= The problem =
Every line below that includes the word "chapter" needs to be copied.

Start of Records for the task

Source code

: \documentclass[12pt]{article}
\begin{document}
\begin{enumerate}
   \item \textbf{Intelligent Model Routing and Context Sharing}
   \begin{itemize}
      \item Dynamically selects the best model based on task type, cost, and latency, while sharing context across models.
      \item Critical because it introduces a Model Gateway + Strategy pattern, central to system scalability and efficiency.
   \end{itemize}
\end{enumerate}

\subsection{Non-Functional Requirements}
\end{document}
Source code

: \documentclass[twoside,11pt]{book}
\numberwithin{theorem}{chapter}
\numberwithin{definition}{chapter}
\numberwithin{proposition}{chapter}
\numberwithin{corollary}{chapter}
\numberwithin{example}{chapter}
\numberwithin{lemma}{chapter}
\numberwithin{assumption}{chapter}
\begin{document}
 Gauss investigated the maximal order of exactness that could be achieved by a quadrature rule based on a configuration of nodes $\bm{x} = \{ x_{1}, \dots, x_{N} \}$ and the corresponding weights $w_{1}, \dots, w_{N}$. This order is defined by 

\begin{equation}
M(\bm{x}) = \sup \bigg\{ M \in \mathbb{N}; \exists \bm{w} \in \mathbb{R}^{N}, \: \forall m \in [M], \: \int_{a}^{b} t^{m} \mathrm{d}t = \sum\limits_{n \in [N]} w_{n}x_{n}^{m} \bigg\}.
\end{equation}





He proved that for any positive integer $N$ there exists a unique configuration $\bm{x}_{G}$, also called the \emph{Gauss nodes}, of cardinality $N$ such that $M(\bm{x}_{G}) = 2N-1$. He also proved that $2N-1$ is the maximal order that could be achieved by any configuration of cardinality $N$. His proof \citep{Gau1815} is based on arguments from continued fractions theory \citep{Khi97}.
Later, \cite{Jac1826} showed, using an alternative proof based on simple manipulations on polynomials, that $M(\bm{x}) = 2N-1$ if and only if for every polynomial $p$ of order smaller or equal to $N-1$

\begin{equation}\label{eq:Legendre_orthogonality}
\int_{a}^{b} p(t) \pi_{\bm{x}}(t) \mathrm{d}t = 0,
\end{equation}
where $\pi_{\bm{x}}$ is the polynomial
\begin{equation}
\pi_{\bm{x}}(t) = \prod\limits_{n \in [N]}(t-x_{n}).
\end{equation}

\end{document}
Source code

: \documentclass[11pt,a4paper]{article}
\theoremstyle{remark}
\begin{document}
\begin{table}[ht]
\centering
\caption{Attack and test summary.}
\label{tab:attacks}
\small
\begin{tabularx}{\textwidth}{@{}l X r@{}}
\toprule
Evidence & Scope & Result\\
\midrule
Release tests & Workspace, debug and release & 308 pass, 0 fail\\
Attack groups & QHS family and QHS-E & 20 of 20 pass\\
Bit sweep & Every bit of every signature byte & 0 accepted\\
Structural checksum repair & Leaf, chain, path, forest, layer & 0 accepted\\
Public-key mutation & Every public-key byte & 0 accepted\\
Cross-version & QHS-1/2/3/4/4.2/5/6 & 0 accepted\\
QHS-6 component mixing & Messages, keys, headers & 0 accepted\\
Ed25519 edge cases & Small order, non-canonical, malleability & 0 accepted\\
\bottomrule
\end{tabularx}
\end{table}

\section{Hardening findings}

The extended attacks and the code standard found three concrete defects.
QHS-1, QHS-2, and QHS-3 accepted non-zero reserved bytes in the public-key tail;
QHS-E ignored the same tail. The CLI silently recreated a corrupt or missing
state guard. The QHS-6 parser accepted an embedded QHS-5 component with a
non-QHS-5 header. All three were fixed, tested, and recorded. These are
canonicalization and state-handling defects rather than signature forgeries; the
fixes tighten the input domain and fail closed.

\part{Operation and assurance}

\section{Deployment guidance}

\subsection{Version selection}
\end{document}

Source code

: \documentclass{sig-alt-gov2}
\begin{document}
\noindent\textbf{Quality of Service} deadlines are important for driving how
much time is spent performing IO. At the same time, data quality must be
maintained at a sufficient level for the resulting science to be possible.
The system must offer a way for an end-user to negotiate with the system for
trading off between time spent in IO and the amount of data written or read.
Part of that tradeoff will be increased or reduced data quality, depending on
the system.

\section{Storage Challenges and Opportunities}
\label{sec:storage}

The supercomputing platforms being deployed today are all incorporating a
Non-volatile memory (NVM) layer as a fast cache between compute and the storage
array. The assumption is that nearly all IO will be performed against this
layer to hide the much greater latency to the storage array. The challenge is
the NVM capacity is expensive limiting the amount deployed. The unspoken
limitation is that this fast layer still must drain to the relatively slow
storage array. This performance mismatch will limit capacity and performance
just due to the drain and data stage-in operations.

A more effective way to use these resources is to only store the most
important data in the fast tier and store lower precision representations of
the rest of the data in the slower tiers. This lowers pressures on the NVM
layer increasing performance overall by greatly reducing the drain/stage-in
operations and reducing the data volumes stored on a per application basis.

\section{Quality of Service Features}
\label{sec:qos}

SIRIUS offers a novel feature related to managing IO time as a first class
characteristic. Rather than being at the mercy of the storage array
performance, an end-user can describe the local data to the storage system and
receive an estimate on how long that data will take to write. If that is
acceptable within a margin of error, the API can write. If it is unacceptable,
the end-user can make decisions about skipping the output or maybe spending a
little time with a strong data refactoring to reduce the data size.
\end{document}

End of Records for the task

= Answer to the problem =
\numberwithin{theorem}{chapter}
\numberwithin{definition}{chapter}
\numberwithin{proposition}{chapter}
\numberwithin{corollary}{chapter}
\numberwithin{example}{chapter}
\numberwithin{lemma}{chapter}
\numberwithin{assumption}{chapter}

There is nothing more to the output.